It is a story that has received national attention: the state of Michigan, declaring an Emergency Financial Manager, in charge of Benton Harbor. Now, a civil rights activist is calling for federal intervention.
Benton Harbor is a financially troubled place; abandoned homes pepper the cityscape. Earlier this year, Benton Harbor became the first in the state to be taken over by an Emergency Financial Manager under a beefed-up law, Public Act 4 of 2011. “It flies in the face of the US Constitution, the State Constitution and it has literally abolished our local charter,” says Marcus Mohammed, Mayor Pro Tem of Benton Harbor.
The law makes it impossible to manage the city they were elected to govern. “We think of all the people that have died for minorities and people to gain the right to vote,” Benton Harbor Mayor Wilce Cook told FOX 17 News. “We have, right now, America is oversees fighting to give others countries the same right we have people in this country trying to take away from citizens here.”
Civil Rights Activist Reverend Jesse Jackson, Sr., came to Benton Harbor, calling for the Attorney General to investigate, saying the move by the state destroys one of our country’s greatest virtues. “The Emergency Manager represents a czar, displacing a Democracy, the state law must be challenged by the Department of Justice.”
Reverend Jackson says that the plight in Benton Harbor is similar to the struggles in the south before the Civil Rights Act of 1964. ”If this were Alabama and we finally got the right to vote,” Reverend Jackson told FOX 17 News, “the mayor and Governor Wallace were to remove the mayor of Birmingham and suspend the council for no good reason, no malfeasance, no illegal activity and nullified the people’s vote, then put in someone of his own choosing, there would be a national outrage.”

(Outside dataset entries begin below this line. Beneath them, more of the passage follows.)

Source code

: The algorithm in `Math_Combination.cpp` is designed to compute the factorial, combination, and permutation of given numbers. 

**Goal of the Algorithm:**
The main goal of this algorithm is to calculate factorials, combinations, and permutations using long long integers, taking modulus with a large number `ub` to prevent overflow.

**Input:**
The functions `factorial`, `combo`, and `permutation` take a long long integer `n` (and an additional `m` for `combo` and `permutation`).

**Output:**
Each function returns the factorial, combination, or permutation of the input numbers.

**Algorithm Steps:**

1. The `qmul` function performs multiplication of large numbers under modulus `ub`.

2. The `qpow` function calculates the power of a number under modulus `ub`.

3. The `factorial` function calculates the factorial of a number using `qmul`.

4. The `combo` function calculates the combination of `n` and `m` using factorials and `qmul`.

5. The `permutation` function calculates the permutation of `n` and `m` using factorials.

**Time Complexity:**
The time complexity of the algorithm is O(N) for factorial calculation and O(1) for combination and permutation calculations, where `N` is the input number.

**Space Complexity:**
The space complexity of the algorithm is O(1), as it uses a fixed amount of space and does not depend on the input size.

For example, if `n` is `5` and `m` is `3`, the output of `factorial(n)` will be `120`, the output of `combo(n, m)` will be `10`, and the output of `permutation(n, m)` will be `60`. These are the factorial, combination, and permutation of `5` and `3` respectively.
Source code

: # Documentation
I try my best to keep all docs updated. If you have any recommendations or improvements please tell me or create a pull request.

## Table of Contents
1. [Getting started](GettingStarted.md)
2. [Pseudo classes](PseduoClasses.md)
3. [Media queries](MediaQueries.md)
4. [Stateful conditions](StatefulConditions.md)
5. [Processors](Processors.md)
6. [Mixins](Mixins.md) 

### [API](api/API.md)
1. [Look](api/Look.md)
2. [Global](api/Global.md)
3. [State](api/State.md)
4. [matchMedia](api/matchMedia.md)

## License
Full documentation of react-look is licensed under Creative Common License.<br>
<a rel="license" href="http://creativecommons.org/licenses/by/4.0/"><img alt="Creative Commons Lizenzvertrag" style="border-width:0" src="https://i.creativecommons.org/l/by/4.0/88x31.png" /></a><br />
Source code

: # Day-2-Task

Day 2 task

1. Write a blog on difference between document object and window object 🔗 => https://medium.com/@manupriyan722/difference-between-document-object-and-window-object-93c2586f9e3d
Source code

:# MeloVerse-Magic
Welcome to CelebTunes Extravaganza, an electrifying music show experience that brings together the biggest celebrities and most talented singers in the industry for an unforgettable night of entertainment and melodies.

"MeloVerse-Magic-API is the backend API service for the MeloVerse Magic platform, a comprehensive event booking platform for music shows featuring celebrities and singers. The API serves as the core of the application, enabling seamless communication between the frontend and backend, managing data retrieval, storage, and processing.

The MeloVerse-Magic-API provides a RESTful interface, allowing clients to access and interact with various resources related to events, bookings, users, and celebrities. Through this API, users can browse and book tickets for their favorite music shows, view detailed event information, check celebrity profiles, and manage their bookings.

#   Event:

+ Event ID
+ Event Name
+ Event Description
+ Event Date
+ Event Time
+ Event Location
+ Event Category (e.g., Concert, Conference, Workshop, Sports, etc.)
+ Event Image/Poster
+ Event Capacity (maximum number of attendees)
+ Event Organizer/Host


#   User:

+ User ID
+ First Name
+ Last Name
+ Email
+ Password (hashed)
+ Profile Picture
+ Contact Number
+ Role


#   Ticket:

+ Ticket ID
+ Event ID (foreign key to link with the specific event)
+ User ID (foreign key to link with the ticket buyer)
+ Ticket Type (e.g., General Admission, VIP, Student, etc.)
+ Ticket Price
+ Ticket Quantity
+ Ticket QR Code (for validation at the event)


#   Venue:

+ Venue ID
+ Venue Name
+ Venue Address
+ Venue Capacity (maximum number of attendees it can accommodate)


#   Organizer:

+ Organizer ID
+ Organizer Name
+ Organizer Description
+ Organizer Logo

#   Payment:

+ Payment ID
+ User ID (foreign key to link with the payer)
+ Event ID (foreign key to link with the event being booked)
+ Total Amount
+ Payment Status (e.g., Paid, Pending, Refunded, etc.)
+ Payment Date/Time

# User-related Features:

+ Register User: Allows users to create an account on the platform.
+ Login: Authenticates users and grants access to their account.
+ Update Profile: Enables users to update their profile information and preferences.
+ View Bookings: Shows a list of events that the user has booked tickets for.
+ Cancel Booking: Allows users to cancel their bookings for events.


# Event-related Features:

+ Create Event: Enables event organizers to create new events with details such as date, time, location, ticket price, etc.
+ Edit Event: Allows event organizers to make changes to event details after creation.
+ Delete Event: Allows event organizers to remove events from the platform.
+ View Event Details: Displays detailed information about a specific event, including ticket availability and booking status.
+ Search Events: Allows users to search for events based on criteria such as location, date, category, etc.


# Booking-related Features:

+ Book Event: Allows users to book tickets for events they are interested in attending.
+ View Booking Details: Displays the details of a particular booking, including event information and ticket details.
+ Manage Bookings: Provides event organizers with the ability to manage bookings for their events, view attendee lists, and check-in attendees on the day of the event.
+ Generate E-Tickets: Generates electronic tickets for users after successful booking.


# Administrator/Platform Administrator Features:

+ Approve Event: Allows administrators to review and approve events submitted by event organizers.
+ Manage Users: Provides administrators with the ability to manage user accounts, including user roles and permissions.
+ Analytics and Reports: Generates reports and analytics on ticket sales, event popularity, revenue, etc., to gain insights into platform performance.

The state says the Emergency Financial Manager is only put in place so a city won’t lose basic services. Many believe the move was made because the state is looking to control resources here, such as lakefront property. “The more attention we get, the stronger we get and we can’t stop, if we stop we lose,” George Moon said. “This guy didn’t come down here to balance no budget. I can balance that budget with a WalMart calculator and three weeks.”
Several city leaders are running for office right now, even though they don’t get paid, and all decisions must be approved by the emergency manager. We called Governor Rick Snyder’s office for comment, but they did not respond.